|
ISO 10646 Questions and Answers
HKSCS Questions and Answers
ISO
10646 Questions and Answers
- What is coding standard?
A coding standard is a mechanism to assign computer internal codes to
different characters so that computers can process and display these
characters.
|
- What are the coding standards for
Chinese characters being used in different regions?
The ISO 10646 and Big-5 coding standard are both used in Hong Kong and
the ISO 10646 standard is being actively promoted. The GB (Guo Biao)
coding standard is used in Mainland China. The CNS Code is Taiwan's
coding standard while Big-5 coding is also commonly used.
|
- What are the benefits of unifying
coding standards?
With a unified coding standard, computers are capable of accurately
processing and displaying electronic information in different
languages. Users no longer need conversion tools to handle electronic
information encoded in different coding standards. Distortion of
information can be reduced during electronic communication, thus
facilitating the exchange of electronic information across geographical
areas.
|
- How does a unified coding standard
benefit the development of a common Chinese language interface?
With a unified coding standard, computers in different parts of the
world can display electronic information encoded in the same coding
standard.

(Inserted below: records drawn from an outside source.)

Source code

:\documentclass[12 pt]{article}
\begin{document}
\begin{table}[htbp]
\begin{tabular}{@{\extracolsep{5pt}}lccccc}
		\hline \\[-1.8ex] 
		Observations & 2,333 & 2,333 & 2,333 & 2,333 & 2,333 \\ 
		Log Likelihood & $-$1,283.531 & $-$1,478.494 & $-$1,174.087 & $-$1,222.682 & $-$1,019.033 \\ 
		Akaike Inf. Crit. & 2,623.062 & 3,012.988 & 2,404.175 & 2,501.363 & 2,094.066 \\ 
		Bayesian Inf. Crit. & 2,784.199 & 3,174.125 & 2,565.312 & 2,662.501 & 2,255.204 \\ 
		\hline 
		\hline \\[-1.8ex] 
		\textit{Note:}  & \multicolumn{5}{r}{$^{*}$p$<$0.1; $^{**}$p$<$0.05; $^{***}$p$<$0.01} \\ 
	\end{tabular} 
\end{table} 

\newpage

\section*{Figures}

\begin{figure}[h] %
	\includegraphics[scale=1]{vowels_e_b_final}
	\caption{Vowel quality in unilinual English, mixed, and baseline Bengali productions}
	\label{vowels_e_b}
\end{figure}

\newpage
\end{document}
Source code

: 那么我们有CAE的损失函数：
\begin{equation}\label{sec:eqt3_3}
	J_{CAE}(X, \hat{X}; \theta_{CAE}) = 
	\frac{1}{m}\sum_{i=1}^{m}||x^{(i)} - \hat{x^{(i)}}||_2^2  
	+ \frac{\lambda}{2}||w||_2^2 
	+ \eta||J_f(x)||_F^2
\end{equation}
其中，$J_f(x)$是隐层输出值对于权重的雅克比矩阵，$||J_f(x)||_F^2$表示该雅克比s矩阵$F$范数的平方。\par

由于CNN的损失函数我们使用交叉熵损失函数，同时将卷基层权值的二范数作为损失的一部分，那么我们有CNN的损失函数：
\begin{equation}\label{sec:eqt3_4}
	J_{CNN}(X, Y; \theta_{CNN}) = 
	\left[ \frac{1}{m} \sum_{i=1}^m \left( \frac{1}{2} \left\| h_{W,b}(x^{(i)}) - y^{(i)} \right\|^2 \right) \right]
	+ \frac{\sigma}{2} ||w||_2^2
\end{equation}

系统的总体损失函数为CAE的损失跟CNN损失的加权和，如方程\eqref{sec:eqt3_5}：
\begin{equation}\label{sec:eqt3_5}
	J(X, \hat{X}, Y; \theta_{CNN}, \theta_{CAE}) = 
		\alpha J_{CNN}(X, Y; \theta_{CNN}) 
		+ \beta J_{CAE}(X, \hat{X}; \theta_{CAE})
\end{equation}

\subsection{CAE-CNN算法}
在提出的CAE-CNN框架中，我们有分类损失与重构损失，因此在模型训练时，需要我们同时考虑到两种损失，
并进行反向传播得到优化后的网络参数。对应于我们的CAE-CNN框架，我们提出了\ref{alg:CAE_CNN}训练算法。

Computers in Mainland China, Hong Kong and Taiwan can become
capable of accurately displaying electronic information in traditional
Chinese, simplified Chinese and Chinese characters specific to Hong
Kong. Users no longer need to use different coding standards for the
different sets of Chinese characters, thus avoiding the problems in
electronic communication conducted in Chinese.
|
- What is the International
Organization for Standardization (ISO)?
The ISO is a non-governmental organization established in 1947 (http://www.iso.ch/).
It comprises members from more than 140 countries. Its mission is to
develop different international standards for facilitating the exchange
in various areas (e.g. trade, information and technologies) among
different parts of the world.
|
- What is the ISO 10646 standard?
ISO 10646 is an international coding standard developed under the aegis
of the International Organization for Standardization (ISO). It encodes
the characters of the major languages of the world into a common
character set.
|
- When was the ISO 10646 standard
released?
The ISO released the first version of the ISO 10646 standard in 1993.
It was called ISO/IEC 10646-1:1993. In 2000, the ISO released ISO/IEC
10646-1:2000, which is an updated version of ISO/IEC 10646-1:1993.
ISO/IEC 10646-1:2000 contains 27,484 ideographic characters consisting
of the 20,902 ideographic characters of ISO/IEC 10646-1:1993 plus 6,582
newly defined ideographic characters in the Extension A.
In November 2001, the ISO released ISO/IEC 10646-2:2001 as a supplement
to ISO/IEC 10646-1:2000. ISO/IEC 10646-2:2001 contains 42,711 newly
defined ideographic characters in the Extension B, bringing the total
number of ideographic characters contained in the ISO 10646 standard to
exceed 70,000. All the characters in the Kangxi Dictionary, Hanyu
Dazidian and Hanyu Dacidian are now included in the ISO 10646 standard.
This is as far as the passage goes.